60.  Même en suivant la propre logique de l’agent, elle n’appuie pas la proposition selon laquelle les Nord‑Coréens ne sont pas confrontés à des difficultés sous forme de discrimination. Ils font peut‑être l’objet de moins de discrimination lorsqu’il s’agit d’accéder à « l’emploi ou à des services aux citoyens », mais cela ne tient pas suffisamment compte du niveau de difficulté auquel ils pourraient être exposés à leur retour en Corée du Sud.

61.  Enfin, l’agent a répété la même déformation des antécédents d’emploi de la demanderesse en Corée du Sud pour appuyer la conclusion selon laquelle elle devrait être en mesure de trouver du travail :

Je souligne que la capacité de Mme Lee d’obtenir deux postes en Corée du Sud contredit ses déclarations selon lesquelles elle serait incapable de trouver un emploi en Corée du Sud en raison de ses antécédents nord‑coréens.

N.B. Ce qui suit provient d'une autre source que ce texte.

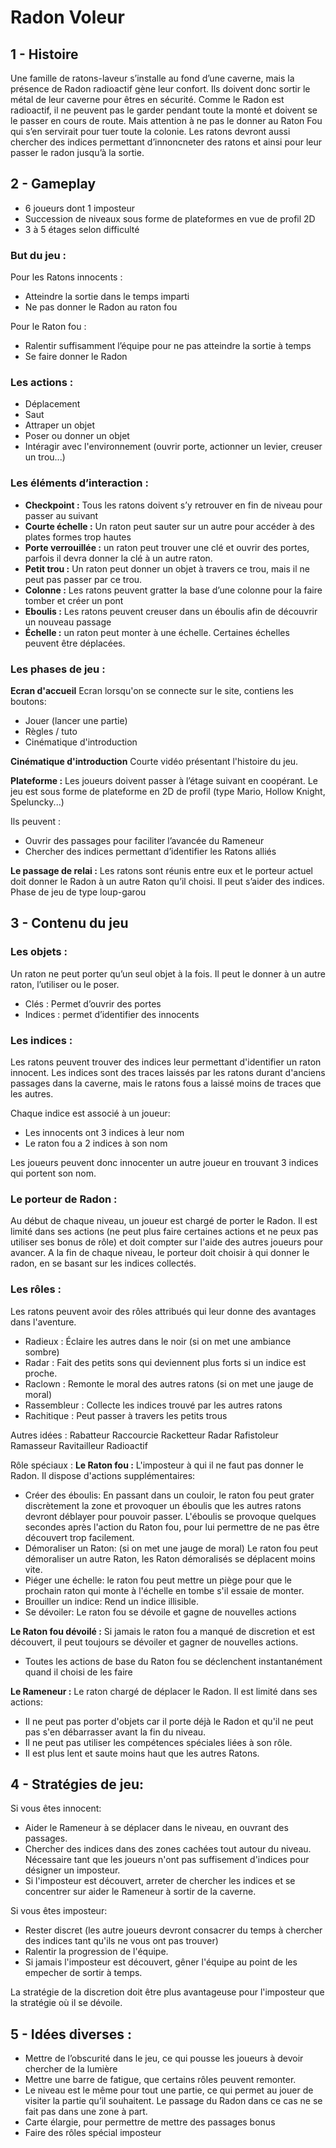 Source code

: # Radon Voleur

## 1 - Histoire
Une famille de ratons-laveur s’installe au fond d’une caverne, mais la présence de Radon radioactif gène leur confort. Ils doivent donc sortir le métal de leur caverne pour êtres en sécurité. Comme le Radon est radioactif, il ne peuvent pas le garder pendant toute la monté et doivent se le passer en cours de route. Mais attention à ne pas le donner au Raton Fou qui s’en servirait pour tuer toute la colonie. Les ratons devront aussi chercher des indices permettant d’innoncneter des ratons et ainsi pour leur passer le radon jusqu’à la sortie.

## 2 - Gameplay
- 6 joueurs dont 1 imposteur
- Succession de niveaux sous forme de plateformes en vue de profil 2D
- 3 à 5 étages selon difficulté

### But du jeu :
Pour les Ratons innocents :
- Atteindre la sortie dans le temps imparti
- Ne pas donner le Radon au raton fou

Pour le Raton fou :
- Ralentir suffisamment l’équipe pour ne pas atteindre la sortie à temps
- Se faire donner le Radon

### Les actions :
- Déplacement
- Saut
- Attraper un objet
- Poser ou donner un objet
- Intéragir avec l'environnement (ouvrir porte, actionner un levier, creuser un trou...)

### Les éléments d’interaction :
- **Checkpoint :** Tous les ratons doivent s’y retrouver en fin de niveau pour passer au suivant
- **Courte échelle :** Un raton peut sauter sur un autre pour accéder à des plates formes trop hautes
- **Porte verrouillée :** un raton peut trouver une clé et ouvrir des portes, parfois il devra donner la clé à un autre raton.
- **Petit trou :** Un raton peut donner un objet à travers ce trou, mais il ne peut pas passer par ce trou.
- **Colonne :** Les ratons peuvent gratter la base d’une colonne pour la faire tomber et créer un pont
- **Eboulis :** Les ratons peuvent creuser dans un éboulis afin de découvrir un nouveau passage
- **Échelle :** un raton peut monter à une échelle. Certaines échelles peuvent être déplacées.

### Les phases de jeu :
**Ecran d'accueil**
Ecran lorsqu'on se connecte sur le site, contiens les boutons:
- Jouer (lancer une partie)
- Règles / tuto
- Cinématique d'introduction

**Cinématique d'introduction**
Courte vidéo présentant l'histoire du jeu.

**Plateforme :**
Les joueurs doivent passer à l’étage suivant en coopérant. Le jeu est sous forme de plateforme en 2D de profil (type Mario, Hollow Knight, Speluncky...)

Ils peuvent : 
- Ouvrir des passages pour faciliter l’avancée du Rameneur
- Chercher des indices permettant d’identifier les Ratons alliés

**Le passage de relai :**
Les ratons sont réunis entre eux et le porteur actuel doit donner le Radon à un autre Raton qu’il choisi. Il peut s’aider des indices. Phase de jeu de type loup-garou

## 3 - Contenu du jeu

### Les objets :
Un raton ne peut porter qu’un seul objet à la fois. Il peut le donner à un autre raton, l’utiliser ou le poser.
- Clés : Permet d’ouvrir des portes
- Indices : permet d’identifier des innocents

### Les indices :
Les ratons peuvent trouver des indices leur permettant d'identifier un raton innocent. Les indices sont des traces laissés par les ratons durant d'anciens passages dans la caverne, mais le ratons fous a laissé moins de traces que les autres.

Chaque indice est associé à un joueur:
- Les innocents ont 3 indices à leur nom
- Le raton fou a 2 indices à son nom

Les joueurs peuvent donc innocenter un autre joueur en trouvant 3 indices qui portent son nom.

### Le porteur de Radon :
Au début de chaque niveau, un joueur est chargé de porter le Radon. Il est limité dans ses actions (ne peut plus faire certaines actions et ne peux pas utiliser ses bonus de rôle) et doit compter sur l'aide des autres joueurs pour avancer.
A la fin de chaque niveau, le porteur doit choisir à qui donner le radon, en se basant sur les indices collectés.

### Les rôles :
Les ratons peuvent avoir des rôles attribués qui leur donne des avantages dans l'aventure.
- Radieux : Éclaire les autres dans le noir (si on met une ambiance sombre)
- Radar : Fait des petits sons qui deviennent plus forts si un indice est proche.
- Raclown : Remonte le moral des autres ratons (si on met une jauge de moral)
- Rassembleur : Collecte les indices trouvé par les autres ratons
- Rachitique : Peut passer à travers les petits trous

Autres idées :
Rabatteur
Raccourcie
Racketteur
Radar
Rafistoleur
Ramasseur
Ravitailleur
Radioactif

Rôle spéciaux :
**Le Raton fou :** L'imposteur à qui il ne faut pas donner le Radon. Il dispose d'actions supplémentaires:
- Créer des éboulis: En passant dans un couloir, le raton fou peut grater discrètement la zone et provoquer un éboulis que les autres ratons devront déblayer pour pouvoir passer. L'éboulis se provoque quelques secondes après l'action du Raton fou, pour lui permettre de ne pas être découvert trop facilement.
- Démoraliser un Raton: (si on met une jauge de moral) Le raton fou peut démoraliser un autre Raton, les Raton démoralisés se déplacent moins vite.
- Piéger une échelle: le raton fou peut mettre un piège pour que le prochain raton qui monte à l'échelle en tombe s'il essaie de monter.
- Brouiller un indice: Rend un indice illisible.
- Se dévoiler: Le raton fou se dévoile et gagne de nouvelles actions

**Le Raton fou dévoilé :** Si jamais le raton fou a manqué de discretion et est découvert, il peut toujours se dévoiler et gagner de nouvelles actions.
- Toutes les actions de base du Raton fou se déclenchent instantanément quand il choisi de les faire

**Le Rameneur :** Le raton chargé de déplacer le Radon. Il est limité dans ses actions:
- Il ne peut pas porter d'objets car il porte déjà le Radon et qu'il ne peut pas s'en débarrasser avant la fin du niveau.
- Il ne peut pas utiliser les compétences spéciales liées à son rôle.
- Il est plus lent et saute moins haut que les autres Ratons.

## 4 - Stratégies de jeu:
Si vous êtes innocent:
- Aider le Rameneur à se déplacer dans le niveau, en ouvrant des passages. 
- Chercher des indices dans des zones cachées tout autour du niveau. Nécessaire tant que les joueurs n'ont pas suffisement d'indices pour désigner un imposteur.
- Si l'imposteur est découvert, arreter de chercher les indices et se concentrer sur aider le Rameneur à sortir de la caverne.

Si vous êtes imposteur:
- Rester discret (les autre joueurs devront consacrer du temps à chercher des indices tant qu'ils ne vous ont pas trouver)
- Ralentir la progression de l'équipe.
- Si jamais l'imposteur est découvert, gêner l'équipe au point de les empecher de sortir à temps.

La stratégie de la discretion doit être plus avantageuse pour l'imposteur que la stratégie où il se dévoile.

## 5 - Idées diverses :
- Mettre de l’obscurité dans le jeu, ce qui pousse les joueurs à devoir chercher de la lumière
- Mettre une barre de fatigue, que certains rôles peuvent remonter.
- Le niveau est le même pour tout une partie, ce qui permet au jouer de visiter la partie qu’il souhaitent. Le passage du Radon dans ce cas ne se fait pas dans une zone à part.
- Carte élargie, pour permettre de mettre des passages bonus
- Faire des rôles spécial imposteur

62.  Encore une fois, cette nouvelle interprétation des antécédents de la demanderesse n’est pas appuyée par la preuve. L’emploi de la demanderesse en Corée du Sud était non rémunéré au restaurant de sa belle‑famille. De plus, même si elle a fini par trouver du travail, il n’en demeure pas moins qu’elle a déclaré qu’elle a subi de la discrimination lors de ses recherches. Tiré de son affidavit :

Trouver un emploi en Corée du Sud a été très difficile. Il y a beaucoup de discrimination en Corée du Sud contre les Nord‑Coréens, parce que la Corée du Nord et la Corée du Sud sont des ennemies. De plus, les Nord‑Coréens et les Sud‑Coréens en tant que peuples sont maintenant très différents sur le plan culturel. Les Nord‑Coréens sont élevés dans un système communiste qui fait la promotion d’une idéologie collectiviste, tandis que les Sud‑Coréens agissent dans un système capitaliste qui fait la promotion d’une idéologie individualiste. En raison de ces idéologies divergentes et du fait que la Corée du Nord est loin derrière la Corée du Sud sur le plan du développement économique, les Sud‑Coréens non seulement ne font pas confiance aux Nord‑Coréens, mais aussi les considèrent généralement comme des paresseux et des rétrogrades. Ces préjugés font en sorte qu’il est difficile pour les Nord‑Coréens d’être acceptés sur le plan social et de trouver un emploi rémunérateur en Corée du Sud, car les Sud‑Coréens évitent souvent les Nord‑Coréens.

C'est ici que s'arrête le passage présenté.